As if finding a spot wasn’t tough enough!
Residents of Stryker Court in Gravesend are fuming that the city cut the block’s on-street parking spaces in half overnight without any warning. The Department of Transportation put up “no standing” signs on the one side of the road between Stryker and W. First streets about three weeks ago, because someone complained that emergency vehicles cannot navigate the narrow byway, according officials. But locals say it has never been a problem in the past, and they need their parking spaces back.
“Stryker Court has had parking on both sides for over 75 years. How did Stryker Court alone become too narrow overnight?” said Ronald Sartini, who has lived on the block for 42 years. “The parking spaces on Stryker Court are used by these homeowners, their tenants, visitors to these homes. This move is a major life change for these people. All these people need to park their cars somewhere.”
The Department of Transportation did not respond to multiple questions about its reasoning, but the head of the local community board said an area resident complained that an ambulance could not get through, and then transit workers decided that the block was too narrow for parking on both sides.
“This was a safety issue. An ambulance was having a hard time exiting the street, DOT measured, and the street is too narrow to accommodate moving traffic and both sides parking,” said Community Board 15 chairwoman Theresa Scavo.
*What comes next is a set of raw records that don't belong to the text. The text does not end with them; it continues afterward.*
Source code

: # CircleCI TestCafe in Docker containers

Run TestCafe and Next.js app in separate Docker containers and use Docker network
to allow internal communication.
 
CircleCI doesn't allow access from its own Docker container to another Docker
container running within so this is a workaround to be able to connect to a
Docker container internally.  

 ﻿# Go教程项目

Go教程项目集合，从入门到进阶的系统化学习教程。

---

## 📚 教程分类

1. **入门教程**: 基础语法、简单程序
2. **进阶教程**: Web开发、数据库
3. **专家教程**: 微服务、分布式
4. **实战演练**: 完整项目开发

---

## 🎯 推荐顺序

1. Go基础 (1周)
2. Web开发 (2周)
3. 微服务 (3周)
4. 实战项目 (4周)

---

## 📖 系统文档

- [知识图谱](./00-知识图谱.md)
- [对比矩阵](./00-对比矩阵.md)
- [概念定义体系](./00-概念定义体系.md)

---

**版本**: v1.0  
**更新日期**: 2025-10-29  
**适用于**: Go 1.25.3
But even the block’s elderly residents are more concerned about having a place to park than an ambulance not reaching them, according to one senior.
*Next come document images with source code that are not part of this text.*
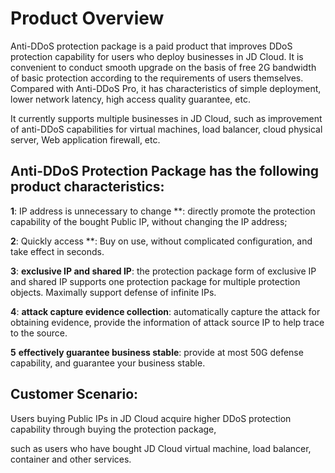 
# Product Overview

Anti-DDoS protection package is a paid product that improves DDoS protection capability for users who deploy businesses in JD Cloud. It is convenient to conduct smooth upgrade on the basis of free 2G bandwidth of basic protection according to the requirements of users themselves. Compared with Anti-DDoS Pro, it has characteristics of simple deployment, lower network latency, high access quality guarantee, etc.

It currently supports multiple businesses in JD Cloud, such as improvement of anti-DDoS capabilities for virtual machines, load balancer, cloud physical server, Web application firewall, etc.

## Anti-DDoS Protection Package has the following product characteristics:

**1**: IP address is unnecessary to change **: directly promote the protection capability of the bought Public IP, without changing the IP address;

**2**: Quickly access **: Buy on use, without complicated configuration, and take effect in seconds.

**3**: **exclusive IP and shared IP**: the protection package form of exclusive IP and shared IP supports one protection package for multiple protection objects. Maximally support defense of infinite IPs.

**4**: **attack capture evidence collection**: automatically capture the attack for obtaining evidence, provide the information of attack source IP to help trace to the source. 

**5** **effectively guarantee business stable**: provide at most 50G defense capability, and guarantee your business stable.

 

## Customer Scenario:
Users buying Public IPs in JD Cloud acquire higher DDoS protection capability through buying the protection package,

such as users who have bought JD Cloud virtual machine, load balancer, container and other services.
“That’s a lie, very seldom do we get an ambulance. That was never the problem,” said Eleanor Molinari, 90, who has mobility issues and relies on being able to find parking near her home.
The city thoroughly reviewed the block before making the changes, a Department of Transportation spokeswoman said.
“The changes were made after a thorough review and analysis of the stretch. Parking still remains on the opposite side of the street,” she said. “If residents have concerns, they should reach out to their local community board or 311.”